Preferí irme a acostar, tomé un par de frazadas y me recosté en el sillón. Soñé, era Ignacia de nuevo, se me acercaba, estaba tan cerca de su cara que veía como una gota se deslizaba por la curva de su respingada nariz, su pelo caía, sentía su cintura, la sentía tan real y acerqué mi cara a la de ella, y el abismo, caí repentinamente y de pronto desperté.

 

Mi tía se movía desesperada, mi hermana lloraba y mi padre discutía con mi madre. Manuel desapareció alcancé a escuchar.

-¿Qué? – ¿como era posible? ¿Manuel desaparecido? Claro, no estaba, no podría haber salido tampoco de la casa, mi padre habituaba a dejar todas las puertas con llave, estaba toda su ropa, sus pertenencias. Pero de Manuel, no había rastros. No podría haber ido a ningún lado, revisamos toda la casa.

Y me acordé, la hoja en mi plato, ayer en la once. Rápido fui a buscar mi chaqueta, mi navaja no estaba, y encontré el papel donde guardé las hojas que Don Aurelio me regaló.

 

“Tras pasar el zapallo por el colador agréguelo a la harina, mezcle y amase hasta que la masa tome consistencia. Usleree, y corte en círculos, sumerja las sopaipillas en el aceite o manteca hirviendo. Retire cuando estén listas.
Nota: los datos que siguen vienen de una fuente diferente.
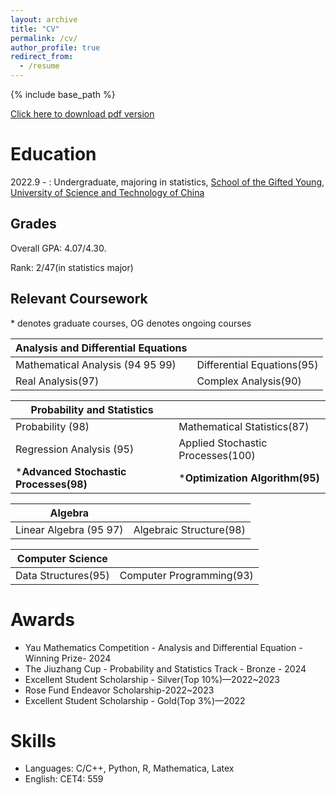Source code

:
 ```yaml
---
layout: archive
title: "CV"
permalink: /cv/
author_profile: true
redirect_from:
  - /resume
---
```


{% include base_path %}

[Click here to download pdf version](../assets/Curriculum_Vitae.pdf)

Education
======
2022.9 - : Undergraduate, majoring in statistics, [School of the Gifted Young](https://en.scgy.ustc.edu.cn/), [University of Science and Technology of China](https://en.ustc.edu.cn/)

## Grades

Overall GPA: 4.07/4.30.

Rank: 2/47(in statistics major)

## Relevant Coursework
\* denotes graduate courses, OG denotes ongoing courses

|Analysis and Differential Equations||
|------------ | ----------- |
| Mathematical Analysis (94 95 99)| Differential Equations(95)| 
| Real Analysis(97) | Complex Analysis(90)      |

|Probability and Statistics||
|------------ | ----------- |
| Probability (98)| Mathematical Statistics(87)| 
|Regression Analysis (95) | Applied Stochastic Processes(100) | 
|***Advanced Stochastic Processes(98)**  |***Optimization Algorithm(95)**|

|Algebra||
|------------ | ----------- |
| Linear Algebra (95 97)| Algebraic Structure(98)| 

|Computer Science||
|------------ | ----------- |
| Data Structures(95)| Computer Programming(93)| 

# Awards
* Yau Mathematics Competition - Analysis and Differential Equation - Winning Prize- 2024
* The Jiuzhang Cup - Probability and Statistics Track - Bronze - 2024
* Excellent Student Scholarship - Silver(Top 10%)—2022~2023
* Rose Fund Endeavor Scholarship-2022~2023
* Excellent Student Scholarship - Gold(Top 3%)—2022

  
# Skills
* Languages: C/C++, Python,   R, Mathematica, Latex
* English: CET4: 559
  <!--    Libraries: pandas, NumPy, Matplotlib -->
En una olla aparte ponga a calentar el agua, disuelva la chancaca y hierva a fuego lento, agregue la maicena para que tome consistencia. Agregue canela y cáscara de naranja a gusto. Una vez hecho esto, sumerja las sopaipillas. Sirva caliente”

 

Era la receta donde estaban los ingredientes que mi madre me pasó, pero sólo había una parte de ella, lo demás se había desvanecido. Don Aurelio había dicho que se debían moler bien las hojas, eso era, Manuel se había comido mi plato ayer; eso también podía explicar la desaparición de tantos años de la Señora Domínguez, tanto que se hablo de ello.

 

- ¿Me pasará lo mismo? Yo no quiero desaparecer, no, no puedo desaparecer, alguien tiene que querer a Ignacia, alguien debe amar a Ignacia.